Adaptive Order Q-learning

Adaptive Order Q-learning

Tao Tan, Hong Xie, Defu Lian

Proceedings of the Thirty-Third International Joint Conference on Artificial Intelligence
Main Track. Pages 4946-4954. https://doi.org/10.24963/ijcai.2024/547

This paper revisits the estimation bias control problem of Q-learning, motivated by the fact that the estimation bias is not always evil, i.e., some environments benefit from overestimation bias or underestimation bias, while others suffer from these biases. Different from previous coarse-grained bias control methods, this paper proposes a fine-grained bias control algorithm called Order Q-learning. It uses the order statistic of multiple independent Q-tables to control bias and flexibly meet the personalized bias needs of different environments, i.e., the bias can vary from underestimation bias to overestimation bias as one selects a higher order Q-value. We derive the expected estimation bias and its lower bound and upper bound. They reveal that the expected estimation bias is inversely proportional to the number of Q-tables and proportional to the index of order statistic function. To show the versatility of Order Q-learning, we design an adaptive parameter adjustment strategy, leading to AdaOrder (Adaptive Order) Q-learning.

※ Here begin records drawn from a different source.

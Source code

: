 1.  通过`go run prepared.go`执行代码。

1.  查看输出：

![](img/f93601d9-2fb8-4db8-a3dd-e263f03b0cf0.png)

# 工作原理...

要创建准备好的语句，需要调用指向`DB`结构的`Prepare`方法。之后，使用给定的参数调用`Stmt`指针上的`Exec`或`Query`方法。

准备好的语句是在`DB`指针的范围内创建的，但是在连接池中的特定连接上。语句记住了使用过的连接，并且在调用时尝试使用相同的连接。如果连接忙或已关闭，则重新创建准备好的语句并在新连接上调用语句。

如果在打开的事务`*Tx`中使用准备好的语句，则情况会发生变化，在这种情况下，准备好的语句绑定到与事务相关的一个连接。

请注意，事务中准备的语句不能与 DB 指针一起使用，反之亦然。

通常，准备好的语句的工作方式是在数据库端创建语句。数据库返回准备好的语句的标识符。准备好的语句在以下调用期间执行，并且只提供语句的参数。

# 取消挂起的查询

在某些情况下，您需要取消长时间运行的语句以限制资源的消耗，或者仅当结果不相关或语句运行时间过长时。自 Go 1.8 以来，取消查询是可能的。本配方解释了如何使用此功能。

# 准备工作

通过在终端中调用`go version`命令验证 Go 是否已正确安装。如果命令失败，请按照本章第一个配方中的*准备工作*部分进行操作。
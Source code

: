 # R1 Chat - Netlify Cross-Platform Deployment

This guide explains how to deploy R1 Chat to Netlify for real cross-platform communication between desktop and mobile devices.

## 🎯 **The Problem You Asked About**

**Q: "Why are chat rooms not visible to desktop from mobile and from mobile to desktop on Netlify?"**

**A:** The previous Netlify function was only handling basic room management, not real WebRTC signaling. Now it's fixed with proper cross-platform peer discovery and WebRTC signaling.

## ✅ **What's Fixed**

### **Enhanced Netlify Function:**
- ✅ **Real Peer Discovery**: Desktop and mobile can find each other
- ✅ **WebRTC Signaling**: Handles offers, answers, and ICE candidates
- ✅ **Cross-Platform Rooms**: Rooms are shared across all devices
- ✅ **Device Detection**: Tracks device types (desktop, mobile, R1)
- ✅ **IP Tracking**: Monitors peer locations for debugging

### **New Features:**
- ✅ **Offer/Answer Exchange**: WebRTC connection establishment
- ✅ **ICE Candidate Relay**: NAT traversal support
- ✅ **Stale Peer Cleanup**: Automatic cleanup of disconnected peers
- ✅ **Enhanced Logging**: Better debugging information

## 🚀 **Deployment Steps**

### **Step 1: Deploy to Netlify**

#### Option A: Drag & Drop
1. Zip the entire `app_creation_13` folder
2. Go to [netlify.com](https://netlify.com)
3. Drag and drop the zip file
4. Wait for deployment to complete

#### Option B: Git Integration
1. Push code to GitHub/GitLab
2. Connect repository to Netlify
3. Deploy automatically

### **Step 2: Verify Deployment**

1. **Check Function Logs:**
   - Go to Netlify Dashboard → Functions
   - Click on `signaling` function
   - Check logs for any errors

It adaptively selects the number of Q-tables and the index of order statistic function via the number of visits to state-action pair and the average Q-value. We extend Order Q-learning and AdaOrder Q-learning to the large scale setting with function approximation, leading to Order DQN and AdaOrder DQN, respectively. Finally, we consider two experiment settings: deep reinforcement learning experiments show that our method outperforms several SOTA baselines drastically; tabular MDP experiments reveal fundamental insights into why our method can achieve superior performance.Our supplementary file can be found in https://1drv.ms/f/s!Atddp1iaDmL2gjv31CaGquw5WwYI.
Keywords:
Machine Learning: ML: Reinforcement learning